**Work item**
Starting at the top line, return each entry word for word.

**Available data**
• • • • •

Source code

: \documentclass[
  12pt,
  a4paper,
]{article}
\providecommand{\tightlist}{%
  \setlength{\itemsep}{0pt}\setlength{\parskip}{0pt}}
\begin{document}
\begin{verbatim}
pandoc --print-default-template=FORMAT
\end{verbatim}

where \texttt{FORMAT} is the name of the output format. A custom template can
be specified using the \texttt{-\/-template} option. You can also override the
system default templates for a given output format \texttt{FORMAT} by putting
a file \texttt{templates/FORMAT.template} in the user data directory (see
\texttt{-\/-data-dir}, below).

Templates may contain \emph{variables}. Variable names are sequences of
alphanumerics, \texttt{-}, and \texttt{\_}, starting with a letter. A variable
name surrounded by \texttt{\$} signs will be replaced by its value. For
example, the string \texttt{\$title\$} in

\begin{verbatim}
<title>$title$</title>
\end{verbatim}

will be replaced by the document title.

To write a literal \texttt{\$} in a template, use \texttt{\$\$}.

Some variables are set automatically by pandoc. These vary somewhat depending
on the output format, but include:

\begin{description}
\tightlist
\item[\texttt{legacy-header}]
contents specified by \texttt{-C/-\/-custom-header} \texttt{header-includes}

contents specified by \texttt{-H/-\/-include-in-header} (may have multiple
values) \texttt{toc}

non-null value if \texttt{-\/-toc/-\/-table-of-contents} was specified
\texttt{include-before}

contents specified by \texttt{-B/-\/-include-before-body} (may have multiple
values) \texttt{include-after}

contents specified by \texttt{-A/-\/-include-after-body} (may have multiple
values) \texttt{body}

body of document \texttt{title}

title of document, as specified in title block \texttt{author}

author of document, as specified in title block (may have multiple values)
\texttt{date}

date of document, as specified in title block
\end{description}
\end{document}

• • • • •

**Written solution**
Source code

: \documentclass[
  12pt,
  a4paper,
]{article}
\providecommand{\tightlist}{%
  \setlength{\itemsep}{0pt}\setlength{\parskip}{0pt}}
\begin{document}
\begin{verbatim}
pandoc --print-default-template=FORMAT
\end{verbatim}

where \texttt{FORMAT} is the name of the output format. A custom template can
be specified using the \texttt{-\/-template} option. You can also override the
system default templates for a given output format \texttt{FORMAT} by putting
a file \texttt{templates/FORMAT.template} in the user data directory (see
\texttt{-\/-data-dir}, below).

Templates may contain \emph{variables}. Variable names are sequences of
alphanumerics, \texttt{-}, and \texttt{\_}, starting with a letter. A variable
name surrounded by \texttt{\$} signs will be replaced by its value. For
example, the string \texttt{\$title\$} in

\begin{verbatim}
<title>$title$</title>
\end{verbatim}

will be replaced by the document title.

To write a literal \texttt{\$} in a template, use \texttt{\$\$}.

Some variables are set automatically by pandoc. These vary somewhat depending
on the output format, but include:

\begin{description}
\tightlist
\item[\texttt{legacy-header}]
contents specified by \texttt{-C/-\/-custom-header} \texttt{header-includes}

contents specified by \texttt{-H/-\/-include-in-header} (may have multiple
values) \texttt{toc}

non-null value if \texttt{-\/-toc/-\/-table-of-contents} was specified
\texttt{include-before}

contents specified by \texttt{-B/-\/-include-before-body} (may have multiple
values) \texttt{include-after}

contents specified by \texttt{-A/-\/-include-after-body} (may have multiple
values) \texttt{body}

body of document \texttt{title}

title of document, as specified in title block \texttt{author}

author of document, as specified in title block (may have multiple values)
\texttt{date}

date of document, as specified in title block
\end{description}
\end{document}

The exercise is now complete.